O choque foi tão grande de perder minha melhor amiga, que comecei a desenvolver uma doença que paralisava todos os músculos do meu corpo. Não conseguia sequer ficar de pé. Até quando ia ao banheiro, tinha que deixar a porta aberta para alguém me puxar, porque sozinha não dava. Era dermatomiosite. Quando fiz os exames e o médico confirmou, fui de imediato para São Paulo, onde fiz tratamento por um ano e meio no Hospital das Clínicas. Sabe o que é mais interessante? Eu descobri que o que eu tinha não era nada, agradeci a Deus por eu estar tão mais saudável do que outras pessoas, que eu via em estágios bem delicados de doenças terminais. Tive momentos sérios, em que não aguentava sequer ficar parada na fila de espera dos medicamentos, de tão fraca que me sentia. A dermatomiosite pode causar parada respiratória e os músculos do meu pulmão ficaram bem fracos, o que dificultava minha respiração. Você não tem ideia do que é essa sensação, só sabe quem passa. Porém, nada é comparado ao que aquelas pessoas em estágios terminais passavam. Quando a gente passa por isso, começa a valorizar mais a própria vida.

Com amigos da banda em bastidores de um show (Foto: arquivo pessoal)

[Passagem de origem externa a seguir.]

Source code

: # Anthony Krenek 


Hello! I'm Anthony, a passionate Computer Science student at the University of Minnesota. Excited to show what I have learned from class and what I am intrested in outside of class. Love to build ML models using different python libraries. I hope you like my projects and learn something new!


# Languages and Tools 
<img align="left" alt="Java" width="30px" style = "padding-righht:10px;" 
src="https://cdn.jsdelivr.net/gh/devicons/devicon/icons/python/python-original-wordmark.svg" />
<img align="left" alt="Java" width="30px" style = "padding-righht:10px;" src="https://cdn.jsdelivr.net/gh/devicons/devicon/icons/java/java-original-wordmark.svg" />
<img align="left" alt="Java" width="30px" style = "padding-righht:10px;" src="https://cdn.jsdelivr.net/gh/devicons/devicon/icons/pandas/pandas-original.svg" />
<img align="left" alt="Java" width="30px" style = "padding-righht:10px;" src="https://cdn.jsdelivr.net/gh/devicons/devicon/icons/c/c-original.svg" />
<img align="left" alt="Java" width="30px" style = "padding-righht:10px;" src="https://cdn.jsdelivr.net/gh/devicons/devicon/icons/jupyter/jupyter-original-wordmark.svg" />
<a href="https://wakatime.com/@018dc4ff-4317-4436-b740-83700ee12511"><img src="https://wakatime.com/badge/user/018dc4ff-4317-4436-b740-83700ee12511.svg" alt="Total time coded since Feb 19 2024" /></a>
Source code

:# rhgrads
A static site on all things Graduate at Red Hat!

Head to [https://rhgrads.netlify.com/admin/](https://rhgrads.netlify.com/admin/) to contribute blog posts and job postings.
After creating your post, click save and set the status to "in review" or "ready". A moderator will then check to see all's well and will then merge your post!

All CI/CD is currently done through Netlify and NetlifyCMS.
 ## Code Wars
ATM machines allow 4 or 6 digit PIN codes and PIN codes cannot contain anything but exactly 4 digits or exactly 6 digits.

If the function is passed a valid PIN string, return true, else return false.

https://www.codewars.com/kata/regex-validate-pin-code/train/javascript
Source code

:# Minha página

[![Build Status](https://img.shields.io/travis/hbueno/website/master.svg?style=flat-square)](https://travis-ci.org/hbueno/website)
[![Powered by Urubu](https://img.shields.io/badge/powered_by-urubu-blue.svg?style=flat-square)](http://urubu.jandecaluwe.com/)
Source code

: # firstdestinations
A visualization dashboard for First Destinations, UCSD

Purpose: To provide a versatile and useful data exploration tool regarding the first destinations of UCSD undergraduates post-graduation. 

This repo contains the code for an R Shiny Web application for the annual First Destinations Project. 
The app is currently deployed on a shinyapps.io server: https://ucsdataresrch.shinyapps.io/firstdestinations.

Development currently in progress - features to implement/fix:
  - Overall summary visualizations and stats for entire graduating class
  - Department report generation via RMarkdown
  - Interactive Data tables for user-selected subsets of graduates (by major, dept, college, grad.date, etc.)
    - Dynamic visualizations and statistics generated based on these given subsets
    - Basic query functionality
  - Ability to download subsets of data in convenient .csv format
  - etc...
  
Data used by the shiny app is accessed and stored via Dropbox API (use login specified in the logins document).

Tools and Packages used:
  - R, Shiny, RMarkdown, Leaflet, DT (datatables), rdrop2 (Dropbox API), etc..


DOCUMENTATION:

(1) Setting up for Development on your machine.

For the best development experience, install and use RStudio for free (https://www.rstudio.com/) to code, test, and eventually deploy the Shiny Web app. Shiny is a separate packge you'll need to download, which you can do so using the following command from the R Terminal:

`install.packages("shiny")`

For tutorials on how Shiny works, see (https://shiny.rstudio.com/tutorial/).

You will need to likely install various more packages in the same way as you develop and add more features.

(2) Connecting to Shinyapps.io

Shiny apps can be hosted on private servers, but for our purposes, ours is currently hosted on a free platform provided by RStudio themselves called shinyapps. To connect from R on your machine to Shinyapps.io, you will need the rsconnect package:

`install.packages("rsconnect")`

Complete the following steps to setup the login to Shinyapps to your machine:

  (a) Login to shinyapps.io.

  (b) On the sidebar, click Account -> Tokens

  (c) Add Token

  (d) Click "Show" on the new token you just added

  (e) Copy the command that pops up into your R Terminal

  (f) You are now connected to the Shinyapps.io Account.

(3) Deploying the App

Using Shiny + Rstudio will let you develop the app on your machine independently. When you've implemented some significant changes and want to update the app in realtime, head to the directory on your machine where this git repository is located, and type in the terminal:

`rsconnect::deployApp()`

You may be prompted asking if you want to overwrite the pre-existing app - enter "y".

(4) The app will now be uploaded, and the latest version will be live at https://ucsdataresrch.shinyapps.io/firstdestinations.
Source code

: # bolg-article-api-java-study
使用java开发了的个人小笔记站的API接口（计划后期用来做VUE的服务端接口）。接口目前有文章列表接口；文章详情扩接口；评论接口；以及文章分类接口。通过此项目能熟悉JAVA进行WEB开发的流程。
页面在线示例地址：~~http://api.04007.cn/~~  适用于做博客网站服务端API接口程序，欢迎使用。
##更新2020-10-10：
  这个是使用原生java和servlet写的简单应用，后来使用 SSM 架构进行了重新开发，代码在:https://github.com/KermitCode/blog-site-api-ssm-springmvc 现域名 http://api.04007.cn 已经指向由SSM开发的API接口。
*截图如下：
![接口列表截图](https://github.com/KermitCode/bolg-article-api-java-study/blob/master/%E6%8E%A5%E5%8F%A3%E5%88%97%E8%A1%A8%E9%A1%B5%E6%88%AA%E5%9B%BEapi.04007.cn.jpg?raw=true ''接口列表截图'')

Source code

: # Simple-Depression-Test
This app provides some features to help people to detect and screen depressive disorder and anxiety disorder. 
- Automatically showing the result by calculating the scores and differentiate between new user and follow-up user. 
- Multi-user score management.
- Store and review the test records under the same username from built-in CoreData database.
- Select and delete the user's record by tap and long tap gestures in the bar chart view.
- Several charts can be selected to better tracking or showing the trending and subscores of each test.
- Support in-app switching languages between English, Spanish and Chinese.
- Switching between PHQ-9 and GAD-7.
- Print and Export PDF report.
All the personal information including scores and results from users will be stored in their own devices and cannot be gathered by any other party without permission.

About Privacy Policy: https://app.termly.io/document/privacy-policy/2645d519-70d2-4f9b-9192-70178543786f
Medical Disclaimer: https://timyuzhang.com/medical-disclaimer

E sabe o que me deu força? Saber o quanto tinha amigos especiais. Durante todo o tempo em que estive em São Paulo, passava 15 dias na casa de um, 15 na casa de outro, para não sobrecarregar ninguém. Todos me recebiam tão bem, nunca vou esquecer. Lembro que meu médico me ajudava a fazer alguns movimentos e eu perguntei: ‘Doutor, não quer me ensinar isso pra eu fazer em casa?’. A resposta dele foi: ‘Grace, vamos combinar algo? Aqui dentro, eu lhe ajudo, sou seu médico e faço o que for. Mas quando você sair pela porta do meu consultório, vai deixar a dermatomiosite aqui e viver sua vida lá fora. Ok?’. Foi o que fiz. Daquele dia em diante, resolvi voltar a viver.”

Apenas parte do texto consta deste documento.